Our original plan was to stay in one place at least every 2-3 days so we could enjoy each place we visited, and make sure there was time to get plenty of schooling done, but with our unplanned repairs (including installing a solar panel arch, a broken fridge, non charging boat batteries, broken engine alternator and generator, and a rip in the mainsail) as well as a schedule to keep to meet family in Spain and an Atlantic crossing from the Canaries, this has been more difficult than expected.  Our routine has to revolve around where we need to get to. And despite not having to work, I have actually felt that I have less control over my day than I had back home.

Mornings

Everyone still needs breakfast. However this now includes Neil. Neil has a coffee, and instead of his fancy coffee machine, I have to attempt to make decent coffee on a boat. And I still don’t get a cup of tea – this time because it just doesn’t taste right. If we have a long passage ahead of us, and start early, the boys get their own breakfast – I’m pretty sure they haven’t chosen chocolate yet and do stick to cereal or fruit. Neil and I will just grab some yoghurt or cereal bars.

Afternoons

School work is done with the boys when we are not on the move. I tried this once while helming. A mixture of sea sickness and not paying attention to the autopilot going off course indicated that this is a bad idea. It’s also really difficult to keep the boys attention with schooling. A mixture of cajoling, bribery and threats seem to work, although the calmness I hoped to find is a little bit far from reach as the ‘getting to school’ shouting has been transferred to ‘doing the schoolwork’ shouting. The call of the nice blue sea to swim in can lead us all astray, though, as it is very hard to ignore the beautiful blue sparkling water. And over the last 2 months the boys swimming and confidence has greatly improved, so I feel this is very worthwhile way to spend our time. We are also getting to spend so much more time together (even if Neil still has to work) and have met some other lovely sailing families doing similar journeys. It’s been great for us and the boys to meet so many new people and to be experiencing life in a different way. So on a good day our daily routine becomes – breakfast, school, swim, school, lunch, swim, school and so on.
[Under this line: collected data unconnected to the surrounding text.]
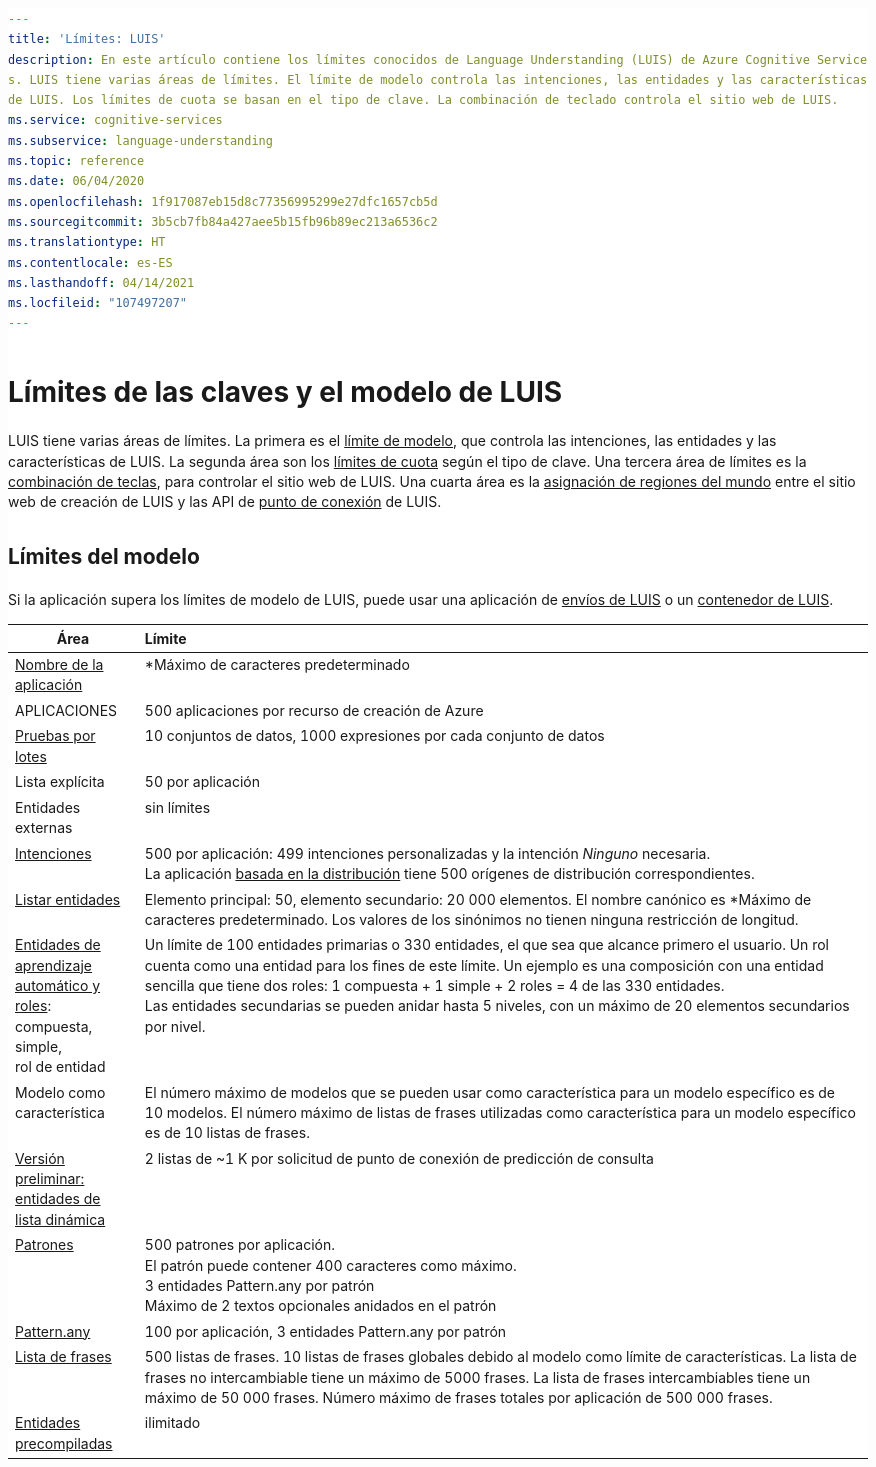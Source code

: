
 ```yaml
---
title: 'Límites: LUIS'
description: En este artículo contiene los límites conocidos de Language Understanding (LUIS) de Azure Cognitive Services. LUIS tiene varias áreas de límites. El límite de modelo controla las intenciones, las entidades y las características de LUIS. Los límites de cuota se basan en el tipo de clave. La combinación de teclado controla el sitio web de LUIS.
ms.service: cognitive-services
ms.subservice: language-understanding
ms.topic: reference
ms.date: 06/04/2020
ms.openlocfilehash: 1f917087eb15d8c77356995299e27dfc1657cb5d
ms.sourcegitcommit: 3b5cb7fb84a427aee5b15fb96b89ec213a6536c2
ms.translationtype: HT
ms.contentlocale: es-ES
ms.lasthandoff: 04/14/2021
ms.locfileid: "107497207"
---
```

# <a name="limits-for-your-luis-model-and-keys"></a>Límites de las claves y el modelo de LUIS
LUIS tiene varias áreas de límites. La primera es el [límite de modelo](#model-limits), que controla las intenciones, las entidades y las características de LUIS. La segunda área son los [límites de cuota](#key-limits) según el tipo de clave. Una tercera área de límites es la [combinación de teclas](#keyboard-controls), para controlar el sitio web de LUIS. Una cuarta área es la [asignación de regiones del mundo](luis-reference-regions.md) entre el sitio web de creación de LUIS y las API de [punto de conexión](luis-glossary.md#endpoint) de LUIS.

<a name="model-boundaries"></a>

## <a name="model-limits"></a>Límites del modelo

Si la aplicación supera los límites de modelo de LUIS, puede usar una aplicación de [envíos de LUIS](luis-concept-enterprise.md#dispatch-tool-and-model) o un [contenedor de LUIS](luis-container-howto.md).

|Área|Límite|
|--|:--|
| [Nombre de la aplicación][luis-get-started-create-app] | *Máximo de caracteres predeterminado |
| APLICACIONES| 500 aplicaciones por recurso de creación de Azure |
| [Pruebas por lotes][batch-testing]| 10 conjuntos de datos, 1000 expresiones por cada conjunto de datos|
| Lista explícita | 50 por aplicación|
| Entidades externas | sin límites |
| [Intenciones][intents]|500 por aplicación: 499 intenciones personalizadas y la intención _Ninguno_ necesaria.<br>La aplicación [basada en la distribución](https://aka.ms/dispatch-tool) tiene 500 orígenes de distribución correspondientes.|
| [Listar entidades](./luis-concept-entity-types.md) | Elemento principal: 50, elemento secundario: 20 000 elementos. El nombre canónico es *Máximo de caracteres predeterminado. Los valores de los sinónimos no tienen ninguna restricción de longitud. |
| [Entidades de aprendizaje automático y roles](./luis-concept-entity-types.md):<br> compuesta,<br>simple,<br>rol de entidad|Un límite de 100 entidades primarias o 330 entidades, el que sea que alcance primero el usuario. Un rol cuenta como una entidad para los fines de este límite. Un ejemplo es una composición con una entidad sencilla que tiene dos roles: 1 compuesta + 1 simple + 2 roles = 4 de las 330 entidades.<br>Las entidades secundarias se pueden anidar hasta 5 niveles, con un máximo de 20 elementos secundarios por nivel.|
|Modelo como característica| El número máximo de modelos que se pueden usar como característica para un modelo específico es de 10 modelos. El número máximo de listas de frases utilizadas como característica para un modelo específico es de 10 listas de frases.|
| [Versión preliminar: entidades de lista dinámica](./luis-migration-api-v3.md)|2 listas de ~1 K por solicitud de punto de conexión de predicción de consulta|
| [Patrones](luis-concept-patterns.md)|500 patrones por aplicación.<br>El patrón puede contener 400 caracteres como máximo.<br>3 entidades Pattern.any por patrón<br>Máximo de 2 textos opcionales anidados en el patrón|
| [Pattern.any](./luis-concept-entity-types.md)|100 por aplicación, 3 entidades Pattern.any por patrón |
| [Lista de frases][phrase-list]|500 listas de frases. 10 listas de frases globales debido al modelo como límite de características. La lista de frases no intercambiable tiene un máximo de 5000 frases. La lista de frases intercambiables tiene un máximo de 50 000 frases. Número máximo de frases totales por aplicación de 500 000 frases.|
| [Entidades precompiladas](./howto-add-prebuilt-models.md) | ilimitado|

[luis-get-started-create-app]: ./luis-get-started-create-app.md
[batch-testing]: ./luis-concept-test.md#batch-testing
[intents]: ./luis-concept-intent.md
[phrase-list]: ./luis-concept-feature.md
[utterances]: ./luis-concept-utterance.md
[luis-how-to-manage-versions]: ./luis-how-to-manage-versions.md
[pricing]: https://azure.microsoft.com/pricing/details/cognitive-services/language-understanding-intelligent-services/
[speech-to-intent-pricing]: https://azure.microsoft.com/pricing/details/cognitive-services/language-understanding-intelligent-services/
Then we have our sailing/passage days where we basically get up and get going. Neil (or the boys under supervision will start the engine). I’ll make sure the anchor is coming in properly as Neil brings it in, or let go of the anchor lines when we are in a marina. Before we leave we also have to make sure everything is stowed away, otherwise cups, plates etc get thrown about if there are big waves. Neil will work and I will stay on helm trying to avoid doing anything in the cabin, and the boys will keep themselves entertained. This usually involves tablets, lego and drawing. Finlay will usually try to have a snooze (me too when I get a break from helming). Hopefully, we won’t be on the move too long and get the boat somewhere nice to stop.

Evenings

Our evening routine hasn’t actually changed too much, unless we are doing an overnight sail. Bedtimes seem to be much later – including the boys. Everything seems to take much longer. We don’t have a TV but Neil brought a small projector and films on a hard drive, so we can still relax and enjoy a movie.

On an overnight sail someone has to be awake the whole time so we do shifts. We’ll get the boys to bed, Neil will have a sleep till 10am, then I’ll sleep till 2am and helm until 6am. I can then have another couple of hours sleep, hoping the boys won’t wake me up.

Despite having a schedule to keep we don’t have strict deadlines, and once we get to the Caribbean we’ll have no schedule at all. We have stuff to do (such as boat maintenance, school work, catching up with work.) but it can be flexible. This has been great; I’ve only needed my alarm twice so far so usually we can sleep until we wake naturally (or the children wake us up). We are spending much more time doing things we enjoy now – like reading, swimming, sleeping, and lovely sunny days visiting new places. It took about 9-10 weeks to settle into our new routine and working through the difficulties. it’s starting to feel like our new normal.